Hassan allegedly packed a bucket with 400g (14oz) of TATP explosives and shrapnel and left it on the District Line train on 15 September 2017.
Ms Cable, who was his lecturer and mentor at Brooklands College in Weybridge, Surrey, told the Old Bailey in a previous hearing that when Hassan started there in April 2016 he was in “the worst state” she had seen a student.
She added that he seemed “incredibly conflicted, frightened, confused”
Ms Cable recalled an occasion in August 2016 when she saw a What’s App message on his phone which said: “IS has accepted your donation. On the same occasion, he allegedly told her: “It’s my duty to hate Britain.”
When asked why he made it, he said: “I think the main reason, I wasn’t thinking as a normal person would do. I was very bored, very stressed, very confused and I watched lots of movies, action movies during that time.”
He added: “It became kind of a fantasy in my head. I was thinking about it. Yes, that was it”.
“I was watching documentaries as well, about fugitives and just the idea of being a fugitive got into my head. And I thought about it and that was it.”
Tim Moloney QC, representing Hassan, asked: “Was that an attractive idea?” “Very much so,” he responded.

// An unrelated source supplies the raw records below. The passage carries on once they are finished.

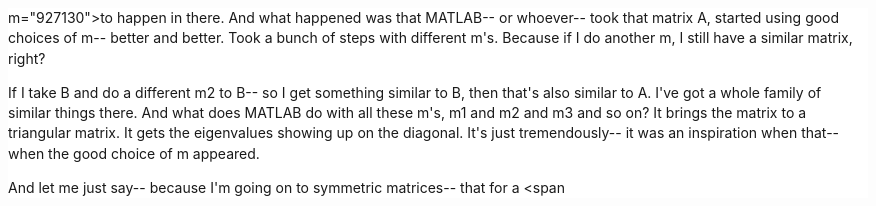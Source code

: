   m="927130">to</span> <span m="927220">happen</span> <span m="927610">in</span>
  <span m="927730">there.</span> <span m="928660">And</span> <span
  m="929290">what</span> <span m="929530">happened</span> <span
  m="930340">was</span> <span m="931600">that</span> <span
  m="932740">MATLAB--</span> <span m="933250">or</span> <span
  m="933340">whoever--</span> <span m="934810">took</span> <span
  m="935230">that</span> <span m="935470">matrix</span> <span
  m="936040">A,</span> <span m="937600">started</span> <span
  m="938350">using</span> <span m="939670">good</span> <span
  m="940000">choices</span> <span m="940540">of</span> <span
  m="940720">m--</span> <span m="943860">better</span> <span
  m="944220">and</span> <span m="944340">better.</span> <span
  m="947170">Took</span> <span m="947760">a</span> <span m="947820">bunch</span>
  <span m="948120">of</span> <span m="948180">steps</span> <span
  m="949650">with</span> <span m="949830">different</span> <span
  m="950190">m's.</span> <span m="950550">Because</span> <span
  m="950940">if</span> <span m="951090">I</span> <span m="951210">do</span>
  <span m="951390">another</span> <span m="951900">m,</span> <span
  m="952230">I</span> <span m="952410">still</span> <span m="952680">have</span>
  <span m="952860">a</span> <span m="952920">similar</span> <span
  m="953370">matrix,</span> <span m="954000">right?</span></p><p><span
  m="954360">If</span> <span m="955260">I</span> <span m="955410">take</span>
  <span m="956130">B</span> <span m="956580">and</span> <span
  m="956760">do</span> <span m="956970">a</span> <span
  m="957060">different</span> <span m="957660">m2</span> <span
  m="958480">to</span> <span m="958950">B--</span> <span m="960300">so</span>
  <span m="960510">I</span> <span m="960600">get</span> <span
  m="960750">something</span> <span m="961140">similar</span> <span
  m="961590">to</span> <span m="961710">B,</span> <span m="962040">then</span>
  <span m="962220">that's</span> <span m="962490">also</span> <span
  m="962850">similar</span> <span m="963300">to</span> <span
  m="963440">A.</span> <span m="964010">I've</span> <span m="964090">got</span>
  <span m="964230">a</span> <span m="964290">whole</span> <span
  m="964470">family</span> <span m="964980">of</span> <span
  m="965100">similar</span> <span m="965610">things</span> <span
  m="966030">there.</span> <span m="967020">And</span> <span
  m="967230">what</span> <span m="967590">does</span> <span
  m="968760">MATLAB</span> <span m="969270">do</span> <span
  m="970290">with</span> <span m="970500">all</span> <span
  m="970680">these</span> <span m="971010">m's,</span> <span
  m="971520">m1</span> <span m="972030">and</span> <span m="972190">m2</span>
  <span m="972740">and</span> <span m="972870">m3</span> <span
  m="973410">and</span> <span m="973530">so</span> <span m="973800">on?</span>
  <span m="974580">It</span> <span m="975900">brings</span> <span
  m="976410">the</span> <span m="976680">matrix</span> <span
  m="978650">to</span> <span m="979270">a</span> <span
  m="979920">triangular</span> <span m="980730">matrix.</span> <span
  m="982140">It</span> <span m="982620">gets</span> <span m="982880">the</span>
  <span m="983040">eigenvalues</span> <span m="983730">showing</span> <span
  m="984120">up</span> <span m="984330">on</span> <span m="984480">the</span>
  <span m="984570">diagonal.</span> <span m="987620">It's</span> <span
  m="987860">just</span> <span m="989020">tremendously--</span> <span
  m="989990">it</span> <span m="990090">was</span> <span m="990220">an</span>
  <span m="990320">inspiration</span> <span m="991580">when</span> <span
  m="991820">that--</span> <span m="993110">when</span> <span
  m="993740">the</span> <span m="993860">good</span> <span
  m="994160">choice</span> <span m="994580">of</span> <span m="994760">m</span>
  <span m="995090">appeared.</span></p><p><span m="995990">And</span> <span
  m="996500">let</span> <span m="996680">me</span> <span m="996800">just</span>
  <span m="997040">say--</span> <span m="998060">because</span> <span
  m="998450">I'm</span> <span m="998600">going</span> <span m="998900">on</span>
  <span m="999070">to</span> <span m="999230">symmetric</span> <span
  m="999860">matrices--</span> <span m="1001120">that</span> <span
  m="1001600">for</span> <span m="1001780">a</span> <span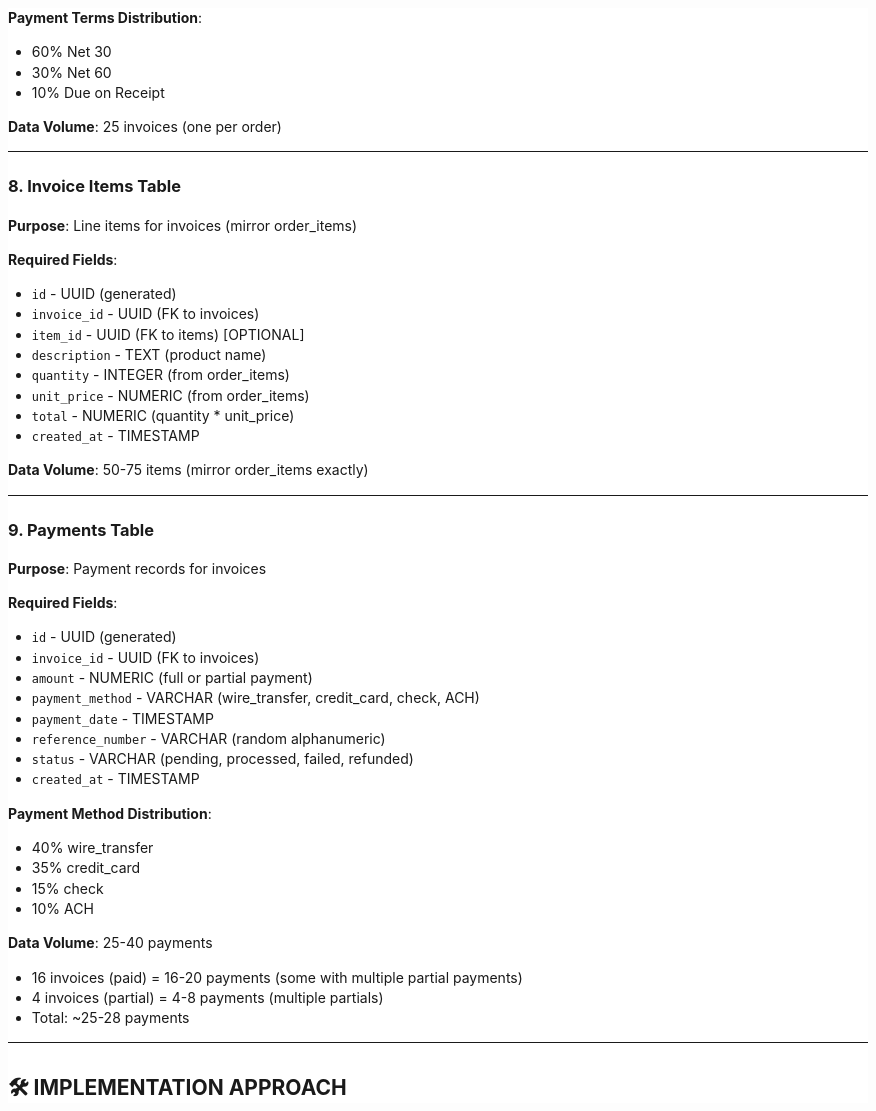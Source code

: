 **Payment Terms Distribution**:
- 60% Net 30
- 30% Net 60
- 10% Due on Receipt

**Data Volume**: 25 invoices (one per order)

---

### 8. Invoice Items Table
**Purpose**: Line items for invoices (mirror order_items)

**Required Fields**:
- `id` - UUID (generated)
- `invoice_id` - UUID (FK to invoices)
- `item_id` - UUID (FK to items) [OPTIONAL]
- `description` - TEXT (product name)
- `quantity` - INTEGER (from order_items)
- `unit_price` - NUMERIC (from order_items)
- `total` - NUMERIC (quantity * unit_price)
- `created_at` - TIMESTAMP

**Data Volume**: 50-75 items (mirror order_items exactly)

---

### 9. Payments Table
**Purpose**: Payment records for invoices

**Required Fields**:
- `id` - UUID (generated)
- `invoice_id` - UUID (FK to invoices)
- `amount` - NUMERIC (full or partial payment)
- `payment_method` - VARCHAR (wire_transfer, credit_card, check, ACH)
- `payment_date` - TIMESTAMP
- `reference_number` - VARCHAR (random alphanumeric)
- `status` - VARCHAR (pending, processed, failed, refunded)
- `created_at` - TIMESTAMP

**Payment Method Distribution**:
- 40% wire_transfer
- 35% credit_card
- 15% check
- 10% ACH

**Data Volume**: 25-40 payments
- 16 invoices (paid) = 16-20 payments (some with multiple partial payments)
- 4 invoices (partial) = 4-8 payments (multiple partials)
- Total: ~25-28 payments

---

## 🛠️ IMPLEMENTATION APPROACH
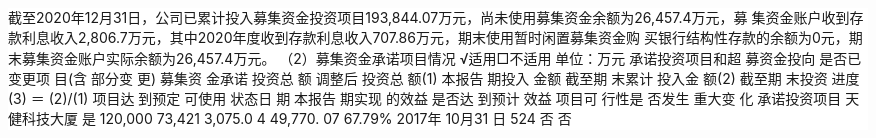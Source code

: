 截至2020年12月31日，公司已累计投入募集资金投资项目193,844.07万元，尚未使用募集资金余额为26,457.4万元，募
集资金账户收到存款利息收入2,806.7万元，其中2020年度收到存款利息收入707.86万元，期末使用暂时闲置募集资金购
买银行结构性存款的余额为0元，期末募集资金账户实际余额为26,457.4万元。
（2）募集资金承诺项目情况
√适用□不适用
单位：万元
承诺投资项目和超
募资金投向
是否已
变更项
目(含
部分变
更)
募集资
金承诺
投资总
额
调整后
投资总
额(1)
本报告
期投入
金额
截至期
末累计
投入金
额(2)
截至期
末投资
进度(3)
＝
(2)/(1)
项目达
到预定
可使用
状态日
期
本报告
期实现
的效益
是否达
到预计
效益
项目可
行性是
否发生
重大变
化
承诺投资项目
天健科技大厦
是
120,000
73,421
3,075.0
4
49,770.
07
67.79%
2017年
10月31
日
524
否
否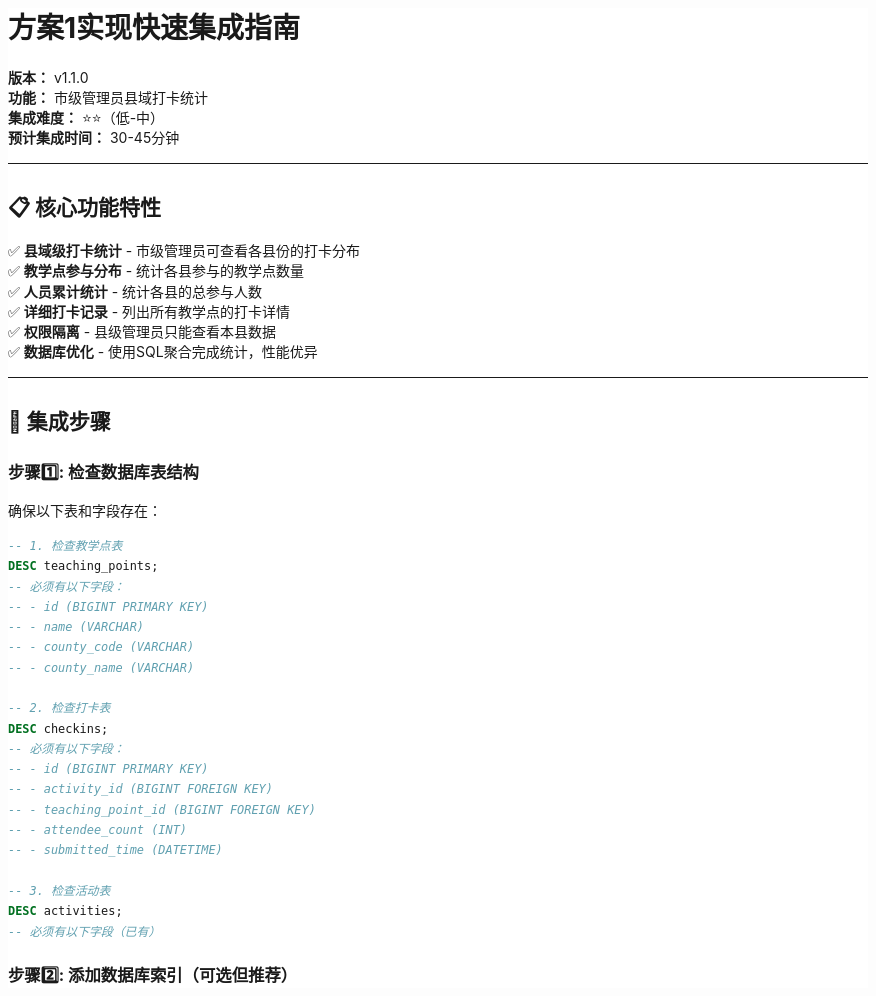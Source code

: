 # 方案1实现快速集成指南

**版本：** v1.1.0  
**功能：** 市级管理员县域打卡统计  
**集成难度：** ⭐⭐（低-中）  
**预计集成时间：** 30-45分钟  

---

## 📋 核心功能特性

✅ **县域级打卡统计** - 市级管理员可查看各县份的打卡分布  
✅ **教学点参与分布** - 统计各县参与的教学点数量  
✅ **人员累计统计** - 统计各县的总参与人数  
✅ **详细打卡记录** - 列出所有教学点的打卡详情  
✅ **权限隔离** - 县级管理员只能查看本县数据  
✅ **数据库优化** - 使用SQL聚合完成统计，性能优异  

---

## 🔧 集成步骤

### 步骤1️⃣: 检查数据库表结构

确保以下表和字段存在：

```sql
-- 1. 检查教学点表
DESC teaching_points;
-- 必须有以下字段：
-- - id (BIGINT PRIMARY KEY)
-- - name (VARCHAR)
-- - county_code (VARCHAR)
-- - county_name (VARCHAR)

-- 2. 检查打卡表
DESC checkins;
-- 必须有以下字段：
-- - id (BIGINT PRIMARY KEY)
-- - activity_id (BIGINT FOREIGN KEY)
-- - teaching_point_id (BIGINT FOREIGN KEY)
-- - attendee_count (INT)
-- - submitted_time (DATETIME)

-- 3. 检查活动表
DESC activities;
-- 必须有以下字段（已有）
```

### 步骤2️⃣: 添加数据库索引（可选但推荐）
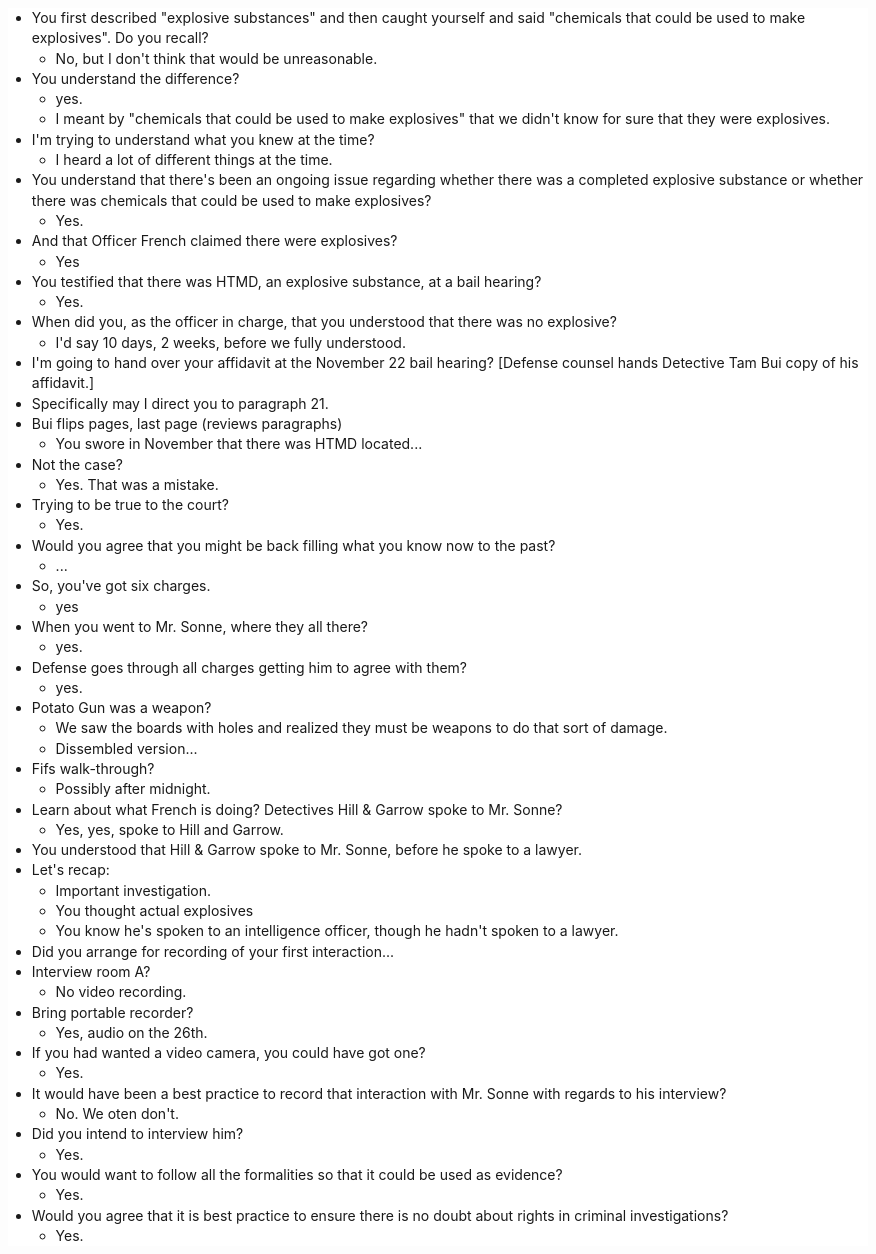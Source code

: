 * You first described "explosive substances" and then caught yourself and said "chemicals that could be used to make explosives". Do you recall?
  * No, but I don't think that would be unreasonable.
* You understand the difference?
  * yes.
  * I meant by "chemicals that could be used to make explosives" that we didn't know for sure that they were explosives.
* I'm trying to understand what you knew at the time?
  * I heard a lot of different things at the time.
* You understand that there's been an ongoing issue regarding whether there was a completed explosive substance or whether there was chemicals that could be used to make explosives?
  * Yes.
* And that Officer French claimed there were explosives?
  * Yes
* You testified that there was HTMD, an explosive substance, at a bail hearing?
  * Yes.
* When did you, as the officer in charge, that you understood that there was no explosive?
  * I'd say 10 days, 2 weeks, before we fully understood.
* I'm going to hand over your affidavit at the November 22 bail hearing? [Defense counsel hands Detective Tam Bui copy of his affidavit.]
* Specifically may I direct you to paragraph 21.
* Bui flips pages, last page (reviews paragraphs)
  * You swore in November that there was HTMD located...
* Not the case?
  * Yes. That was a mistake.
* Trying to be true to the court?
  * Yes.
* Would you agree that you might be back filling what you know now to the past?
  * ...
* So, you've got six charges.
  * yes
* When you went to Mr. Sonne, where they all there?
  * yes.
* Defense goes through all charges getting him to agree with them?
  * yes.
* Potato Gun was a weapon?
  * We saw the boards with holes and realized they must be weapons to do that sort of damage.
  * Dissembled version...
* Fifs walk-through?
  * Possibly after midnight.
* Learn about what French is doing? Detectives Hill & Garrow spoke to Mr. Sonne?
  * Yes, yes, spoke to Hill and Garrow.
* You understood that Hill & Garrow spoke to Mr. Sonne, before he spoke to a lawyer.
* Let's recap:
  * Important investigation.
  * You thought actual explosives
  * You know he's spoken to an intelligence officer, though he hadn't spoken to a lawyer.
* Did you arrange for recording of your first interaction...
* Interview room A?
  * No video recording.
* Bring portable recorder?
  * Yes, audio on the 26th.
* If you had wanted a video camera, you could have got one?
  * Yes.
* It would have been a best practice to record that interaction with Mr. Sonne with regards to his interview?
  * No. We oten don't.
* Did you intend to interview him?
  * Yes.
* You would want to follow all the formalities so that it could be used as evidence?
  * Yes.
* Would you agree that it is best practice to ensure there is no doubt about rights in criminal investigations?
  * Yes.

Hassan has told jurors he had moments previously when he had thought “to give up”.Explaining this, he told them he meant “commit suicide” and said he had hurt himself in the past.
SEARCH
Hassan said he searched for explosives and came across TATP which was described as “homemade” and “very easy”.
He looked up the chemicals to make it and watched YouTube videos demonstrating small amounts of it, some in front of small children, he said.
Hassan denies denies attempted murder and using the chemical to endanger life. The case continues.